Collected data
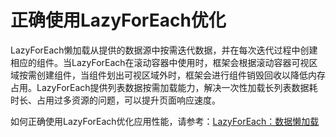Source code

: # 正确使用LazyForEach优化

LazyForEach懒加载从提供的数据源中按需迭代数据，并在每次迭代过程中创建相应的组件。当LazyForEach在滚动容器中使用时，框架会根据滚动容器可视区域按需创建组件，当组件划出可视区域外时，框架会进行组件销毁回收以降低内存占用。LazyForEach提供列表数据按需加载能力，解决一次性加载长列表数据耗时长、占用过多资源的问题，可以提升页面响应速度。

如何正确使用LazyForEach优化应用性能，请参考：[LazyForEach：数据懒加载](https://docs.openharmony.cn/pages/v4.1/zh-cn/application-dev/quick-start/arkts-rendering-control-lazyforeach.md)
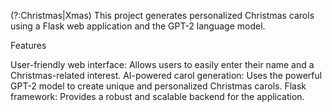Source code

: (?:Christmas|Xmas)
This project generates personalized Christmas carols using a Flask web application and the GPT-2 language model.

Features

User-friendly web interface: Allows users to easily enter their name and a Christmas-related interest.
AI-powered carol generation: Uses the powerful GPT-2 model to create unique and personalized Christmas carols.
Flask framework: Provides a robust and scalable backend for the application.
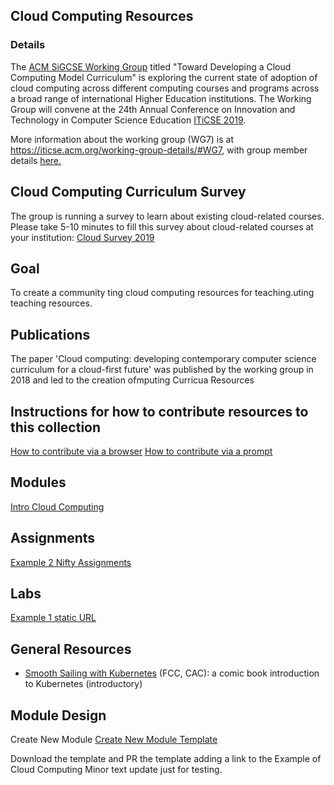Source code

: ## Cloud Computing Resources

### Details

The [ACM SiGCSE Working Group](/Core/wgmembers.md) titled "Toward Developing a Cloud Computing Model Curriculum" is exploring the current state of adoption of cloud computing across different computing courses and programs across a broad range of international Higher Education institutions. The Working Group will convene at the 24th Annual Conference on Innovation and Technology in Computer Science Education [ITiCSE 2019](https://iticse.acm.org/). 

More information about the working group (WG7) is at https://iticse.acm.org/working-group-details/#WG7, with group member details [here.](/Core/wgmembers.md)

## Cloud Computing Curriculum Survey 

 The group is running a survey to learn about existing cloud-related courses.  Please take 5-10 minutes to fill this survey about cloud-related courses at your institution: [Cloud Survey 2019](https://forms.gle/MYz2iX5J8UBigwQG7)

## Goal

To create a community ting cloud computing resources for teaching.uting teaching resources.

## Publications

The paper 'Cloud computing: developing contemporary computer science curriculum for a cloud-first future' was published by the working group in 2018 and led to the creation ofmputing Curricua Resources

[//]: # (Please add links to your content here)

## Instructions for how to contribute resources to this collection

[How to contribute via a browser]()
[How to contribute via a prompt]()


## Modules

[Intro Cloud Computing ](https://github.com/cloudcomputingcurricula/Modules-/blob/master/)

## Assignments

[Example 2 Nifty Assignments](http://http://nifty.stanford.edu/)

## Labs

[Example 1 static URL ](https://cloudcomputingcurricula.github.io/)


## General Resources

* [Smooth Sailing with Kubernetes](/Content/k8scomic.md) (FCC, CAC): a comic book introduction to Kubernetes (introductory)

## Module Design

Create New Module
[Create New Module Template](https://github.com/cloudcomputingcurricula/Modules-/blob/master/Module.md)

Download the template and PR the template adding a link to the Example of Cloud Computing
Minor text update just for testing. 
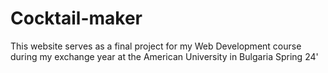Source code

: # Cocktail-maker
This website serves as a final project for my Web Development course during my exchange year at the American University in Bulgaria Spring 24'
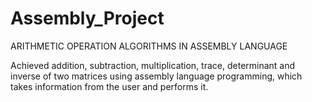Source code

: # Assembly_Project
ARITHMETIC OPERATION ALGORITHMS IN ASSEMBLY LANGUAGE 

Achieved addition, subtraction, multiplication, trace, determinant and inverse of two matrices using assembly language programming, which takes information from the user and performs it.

• Exercise brief:
Please copy out each line in the entries that mentions the string "Core".

• The completed task:
The [ACM SiGCSE Working Group](/Core/wgmembers.md) titled "Toward Developing a Cloud Computing Model Curriculum" is exploring the current state of adoption of cloud computing across different computing courses and programs across a broad range of international Higher Education institutions. The Working Group will convene at the 24th Annual Conference on Innovation and Technology in Computer Science Education [ITiCSE 2019](https://iticse.acm.org/). 
More information about the working group (WG7) is at https://iticse.acm.org/working-group-details/#WG7, with group member details [here.](/Core/wgmembers.md)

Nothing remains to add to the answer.